It is an extremely challenging research task to relate neuroanatomical structures to particular language functions. Future progress will strongly depend on the development of new techniques to examine noninvasively development and function of our cortical structure that enables us to acquire and generate sentences in a reflex-like manner. It is moreover extremely important to develop also appropriate theoretical frameworks to model and predict hardwired and internalized linguistic computations. Another important approach to be mentioned here in this brief review involves comparative studies.

Comparative Models

The study of cortical systems along with cognitive-behavioral patterns in nonhumans can be relevant for understanding the human language system. This approach can provide valuable analogies how neurobiological circuits evolve and enable cognitive computations. Comparative studies focus in particular on our closest living relatives (great apes and monkeys) or on nonhuman vocal learners (e.g., songbirds and cetaceans).

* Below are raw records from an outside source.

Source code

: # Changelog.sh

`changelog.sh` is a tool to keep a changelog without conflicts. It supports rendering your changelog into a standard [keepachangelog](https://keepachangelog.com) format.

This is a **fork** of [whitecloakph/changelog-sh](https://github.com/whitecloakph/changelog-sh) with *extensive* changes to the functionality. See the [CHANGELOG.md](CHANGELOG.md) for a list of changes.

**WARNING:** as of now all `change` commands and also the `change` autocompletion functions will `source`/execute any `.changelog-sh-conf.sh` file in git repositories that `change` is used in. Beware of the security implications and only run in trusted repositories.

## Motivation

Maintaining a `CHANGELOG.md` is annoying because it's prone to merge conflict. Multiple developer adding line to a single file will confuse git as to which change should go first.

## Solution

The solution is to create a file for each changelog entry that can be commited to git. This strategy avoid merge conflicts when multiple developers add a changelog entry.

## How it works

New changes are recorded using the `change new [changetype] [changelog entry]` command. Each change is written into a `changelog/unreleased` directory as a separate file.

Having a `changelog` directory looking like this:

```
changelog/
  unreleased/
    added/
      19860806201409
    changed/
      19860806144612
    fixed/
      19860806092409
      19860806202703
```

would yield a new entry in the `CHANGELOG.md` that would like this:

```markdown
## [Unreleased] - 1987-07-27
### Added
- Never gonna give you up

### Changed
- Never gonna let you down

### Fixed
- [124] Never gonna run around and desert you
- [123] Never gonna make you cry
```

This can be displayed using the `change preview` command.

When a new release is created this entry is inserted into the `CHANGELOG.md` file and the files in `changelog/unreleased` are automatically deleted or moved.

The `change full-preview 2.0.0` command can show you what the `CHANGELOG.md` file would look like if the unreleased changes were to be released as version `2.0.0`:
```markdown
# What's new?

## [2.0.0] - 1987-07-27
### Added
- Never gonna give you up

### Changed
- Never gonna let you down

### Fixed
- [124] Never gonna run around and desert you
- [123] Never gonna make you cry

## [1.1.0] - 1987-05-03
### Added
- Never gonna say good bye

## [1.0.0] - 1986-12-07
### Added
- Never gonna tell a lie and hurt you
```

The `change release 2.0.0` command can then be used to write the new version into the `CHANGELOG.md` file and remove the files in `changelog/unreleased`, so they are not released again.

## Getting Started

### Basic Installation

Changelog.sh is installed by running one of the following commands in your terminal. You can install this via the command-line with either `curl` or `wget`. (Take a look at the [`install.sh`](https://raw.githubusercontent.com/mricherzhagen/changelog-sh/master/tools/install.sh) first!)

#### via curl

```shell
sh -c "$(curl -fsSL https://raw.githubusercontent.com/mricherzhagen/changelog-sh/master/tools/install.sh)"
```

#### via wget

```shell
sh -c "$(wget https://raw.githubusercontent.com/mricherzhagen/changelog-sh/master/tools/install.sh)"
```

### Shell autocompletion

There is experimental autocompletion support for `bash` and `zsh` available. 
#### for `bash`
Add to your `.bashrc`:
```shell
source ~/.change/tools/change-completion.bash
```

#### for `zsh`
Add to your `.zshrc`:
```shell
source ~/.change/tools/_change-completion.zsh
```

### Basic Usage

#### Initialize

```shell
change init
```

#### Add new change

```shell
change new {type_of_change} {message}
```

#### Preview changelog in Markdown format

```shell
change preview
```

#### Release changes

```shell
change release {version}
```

The leftward asymmetry of Broca’s area, in particular of BA 44, is not human-specific as this asymmetry can be also found in genus Pan (chimpanzees and bonobos) and gorillas. BA 44 seems to serve the coordination of gestures and vocalizations in great apes. It is possible that BA 45 expanded on the basis of BA 44 and increased cortical folding in the left IFG. The homolog of Wernicke’s area is the left PT in genus Pan, which is much like in humans larger in the left hemisphere. Wernicke’s area has been considered as an older cortical structure than Broca’s area. The temporal-parietal region (Tpt) can be also found in some prosimians (e.g., lemurs and lorises). Macaque monkeys control their facial musculature by means of BA 44 and process meaningful vocalizations in the left hemisphere. The left superior temporal gyrus (STG) and the left inferior parietal lobe are homologs of Wernicke’s area.

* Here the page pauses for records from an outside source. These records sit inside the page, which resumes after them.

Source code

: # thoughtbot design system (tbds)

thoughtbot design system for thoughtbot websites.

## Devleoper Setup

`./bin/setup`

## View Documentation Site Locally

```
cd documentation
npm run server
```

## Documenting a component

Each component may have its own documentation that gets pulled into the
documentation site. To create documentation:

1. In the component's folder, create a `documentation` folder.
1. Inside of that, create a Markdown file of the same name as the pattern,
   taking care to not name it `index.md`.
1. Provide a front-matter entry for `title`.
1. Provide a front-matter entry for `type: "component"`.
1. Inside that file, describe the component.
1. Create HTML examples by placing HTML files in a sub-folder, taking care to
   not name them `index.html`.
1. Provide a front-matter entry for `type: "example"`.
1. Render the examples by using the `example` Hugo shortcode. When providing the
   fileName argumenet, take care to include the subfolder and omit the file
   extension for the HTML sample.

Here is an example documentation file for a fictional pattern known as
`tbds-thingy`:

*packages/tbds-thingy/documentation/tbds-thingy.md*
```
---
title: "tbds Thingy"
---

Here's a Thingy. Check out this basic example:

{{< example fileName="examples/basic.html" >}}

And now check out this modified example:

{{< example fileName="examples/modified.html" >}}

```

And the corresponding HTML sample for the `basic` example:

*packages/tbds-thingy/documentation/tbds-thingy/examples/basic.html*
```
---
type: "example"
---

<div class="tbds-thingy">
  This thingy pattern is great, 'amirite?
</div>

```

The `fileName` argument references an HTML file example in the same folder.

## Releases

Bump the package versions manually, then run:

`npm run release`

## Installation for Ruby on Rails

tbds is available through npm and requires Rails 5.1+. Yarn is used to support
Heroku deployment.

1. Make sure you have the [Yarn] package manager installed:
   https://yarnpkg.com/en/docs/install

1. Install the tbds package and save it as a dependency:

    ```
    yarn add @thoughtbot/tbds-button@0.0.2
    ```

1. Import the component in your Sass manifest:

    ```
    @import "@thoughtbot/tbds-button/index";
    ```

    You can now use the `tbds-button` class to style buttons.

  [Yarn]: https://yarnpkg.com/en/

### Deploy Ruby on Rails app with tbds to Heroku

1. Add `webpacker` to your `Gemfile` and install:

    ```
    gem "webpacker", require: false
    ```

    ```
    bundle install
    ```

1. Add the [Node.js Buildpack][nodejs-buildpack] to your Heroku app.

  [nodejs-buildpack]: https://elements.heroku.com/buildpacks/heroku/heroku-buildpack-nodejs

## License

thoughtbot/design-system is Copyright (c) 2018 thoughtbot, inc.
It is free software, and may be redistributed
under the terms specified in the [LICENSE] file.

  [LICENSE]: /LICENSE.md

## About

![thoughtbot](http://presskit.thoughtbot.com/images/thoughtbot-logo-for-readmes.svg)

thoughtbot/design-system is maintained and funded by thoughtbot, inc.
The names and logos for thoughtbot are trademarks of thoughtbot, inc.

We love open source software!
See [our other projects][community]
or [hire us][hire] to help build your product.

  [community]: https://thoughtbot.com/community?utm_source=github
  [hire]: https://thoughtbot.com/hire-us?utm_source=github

Based on findings with nonhuman primates, four different segments of the AF-SLF stream have been proposed: three SLF streams and the AF (Petrides and Pandya 2009). The SLF III stream has been in particular considered as a possible language stream as it connects the inferior parietal lobe with the homologs of BAs 44 and 45 (Broca’s area). Several studies indicate however that in macaque monkeys the area Tpt (homolog to Wernicke’s area) projects to the dorsal and lateral premotor area rather than to the language homologs 9/46d, 6d, and 8Ad. Again, significant differences of the neural pathways between humans, chimpanzees, and macaque monkeys revealed a comparative DTI study (see Fig. 4). In humans, the AF strongly connects in the left hemisphere the frontal lobe with the medial temporal gyrus (MTG) and the inferior temporal gyrus (ITG), including Wernicke’s area. This region corresponds in macaque to the extrastriate visual cortex, adjacent to the primary visual regions. The MTG and ITG enlarged disproportionally in the hominid lineage following the split from genus Pan. The pathways in chimpanzees are slightly more developed as compared to those in macaque and may reflect some prior conditions that enable connections between meanings and motor sequences. However, it is apparent that along with the increase of the human brain size the white-matter volume increased in frontal and temporal areas, in particular the dorsal stream.
Fig. 4

Schematic average tractographic results found for macaque monkeys, chimpanzees, and modern humans, (IFS inferior frontal sulcus, IPS intraparietal sulcus, PrCS precentral sulcus, CS central sulcus, STS superior temporal sulcus, PS principal sulcus, AS arcuate sulcus (BAs in red/orange: Broca’s area BAs 44 and 45 with extension BA 47; BAs in blue/turquois: Wernicke’s area BAs 22 and 40 with extension BA 37; adapted and modified, Rilling et al. 2008; © Nature Publishing Group)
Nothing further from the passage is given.